The Epic Center is a high-rise building located at 301 N. Main St. in Wichita, Kansas. At 320 feet (top floor)/ 385 feet (tip of sloped roof), it is the tallest building in the state of Kansas.  The tallest structure in the state is the KWCH 12 Tower.

History 
Construction of the Epic Center began in October 1985. It officially opened for business in 1987. Created as a lure for businesses to the downtown area, the Epic Center helped create a "big city" feel for Wichita at a time when the economy was fluctuating. The building has 22 stories above ground level.
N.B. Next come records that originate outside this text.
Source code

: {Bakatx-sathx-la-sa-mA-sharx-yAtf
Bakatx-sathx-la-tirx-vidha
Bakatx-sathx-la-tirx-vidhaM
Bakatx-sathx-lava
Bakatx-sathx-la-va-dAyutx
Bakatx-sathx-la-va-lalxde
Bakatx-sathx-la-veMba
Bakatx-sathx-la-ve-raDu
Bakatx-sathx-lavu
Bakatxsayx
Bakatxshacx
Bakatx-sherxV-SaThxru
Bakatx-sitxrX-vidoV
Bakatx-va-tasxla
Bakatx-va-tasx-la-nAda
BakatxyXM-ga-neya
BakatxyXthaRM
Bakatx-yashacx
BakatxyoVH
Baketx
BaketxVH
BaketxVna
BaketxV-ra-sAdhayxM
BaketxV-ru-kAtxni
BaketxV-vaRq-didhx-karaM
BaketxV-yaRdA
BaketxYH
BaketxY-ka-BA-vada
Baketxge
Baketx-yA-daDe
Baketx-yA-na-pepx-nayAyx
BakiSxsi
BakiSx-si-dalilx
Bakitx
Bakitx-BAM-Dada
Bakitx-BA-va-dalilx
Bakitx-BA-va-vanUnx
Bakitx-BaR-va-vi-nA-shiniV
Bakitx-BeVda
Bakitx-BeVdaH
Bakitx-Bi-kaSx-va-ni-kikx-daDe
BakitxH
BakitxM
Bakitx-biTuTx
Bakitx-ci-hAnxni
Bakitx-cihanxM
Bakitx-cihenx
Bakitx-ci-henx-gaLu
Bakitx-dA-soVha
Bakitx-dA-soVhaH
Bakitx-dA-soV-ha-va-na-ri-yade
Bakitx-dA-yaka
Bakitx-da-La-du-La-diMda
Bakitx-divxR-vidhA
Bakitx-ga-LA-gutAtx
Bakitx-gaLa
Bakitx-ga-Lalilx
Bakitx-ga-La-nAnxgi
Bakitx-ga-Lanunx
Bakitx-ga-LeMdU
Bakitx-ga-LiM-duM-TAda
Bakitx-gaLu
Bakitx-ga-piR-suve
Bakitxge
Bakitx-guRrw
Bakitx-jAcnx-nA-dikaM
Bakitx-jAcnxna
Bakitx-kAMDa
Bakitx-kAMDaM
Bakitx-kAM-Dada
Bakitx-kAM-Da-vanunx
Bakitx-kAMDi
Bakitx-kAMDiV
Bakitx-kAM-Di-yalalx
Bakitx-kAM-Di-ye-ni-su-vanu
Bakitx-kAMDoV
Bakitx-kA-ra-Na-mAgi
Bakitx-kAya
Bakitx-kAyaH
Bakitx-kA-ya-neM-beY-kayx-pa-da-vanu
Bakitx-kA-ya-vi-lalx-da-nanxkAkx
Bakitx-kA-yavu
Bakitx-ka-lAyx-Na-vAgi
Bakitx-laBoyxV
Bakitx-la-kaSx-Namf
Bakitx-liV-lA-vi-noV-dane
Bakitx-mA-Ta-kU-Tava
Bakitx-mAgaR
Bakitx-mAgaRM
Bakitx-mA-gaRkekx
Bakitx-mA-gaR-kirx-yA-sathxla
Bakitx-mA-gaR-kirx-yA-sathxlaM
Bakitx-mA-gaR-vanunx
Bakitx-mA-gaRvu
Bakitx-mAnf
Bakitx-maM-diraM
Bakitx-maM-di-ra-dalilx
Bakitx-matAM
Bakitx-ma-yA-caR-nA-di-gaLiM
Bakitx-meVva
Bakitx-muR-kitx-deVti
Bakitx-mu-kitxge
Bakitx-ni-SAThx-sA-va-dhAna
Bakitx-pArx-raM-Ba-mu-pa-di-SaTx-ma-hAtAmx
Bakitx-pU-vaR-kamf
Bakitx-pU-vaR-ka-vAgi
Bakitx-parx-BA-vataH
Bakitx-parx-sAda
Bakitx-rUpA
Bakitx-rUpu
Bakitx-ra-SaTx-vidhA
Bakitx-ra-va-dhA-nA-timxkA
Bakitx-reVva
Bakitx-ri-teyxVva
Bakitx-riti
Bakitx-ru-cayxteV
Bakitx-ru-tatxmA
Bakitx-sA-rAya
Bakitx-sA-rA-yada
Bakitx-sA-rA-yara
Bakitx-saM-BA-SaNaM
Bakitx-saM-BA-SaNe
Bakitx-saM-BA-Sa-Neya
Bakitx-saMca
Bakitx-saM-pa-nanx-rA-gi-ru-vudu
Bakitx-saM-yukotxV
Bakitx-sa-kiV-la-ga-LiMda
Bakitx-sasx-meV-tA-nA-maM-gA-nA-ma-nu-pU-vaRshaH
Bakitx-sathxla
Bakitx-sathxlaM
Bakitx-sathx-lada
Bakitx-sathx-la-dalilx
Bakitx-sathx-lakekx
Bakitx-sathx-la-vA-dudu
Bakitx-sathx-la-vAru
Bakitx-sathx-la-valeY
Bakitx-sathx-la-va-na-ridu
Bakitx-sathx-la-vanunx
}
Originally, the plans called for two twin towers to be built, but those plans were scrapped in favor of a single tower due to the fear that the occupancy level would never reach near capacity.  At the time, this led to a local joke referring to the development as "Epic Off-Center", but that epithet is now largely forgotten.

In 2007, in a $1.4 billion transaction the Epic Center, One and Two Brittany Place and 31 other buildings, were acquired by real estate investment firm Behringer Harvard, when it acquired IPC US REIT.

Today 
Today the building's tenants include law firms, banking and loan corporations, a field office of the Secret Service and Federal Bureau of Investigation, and many other businesses.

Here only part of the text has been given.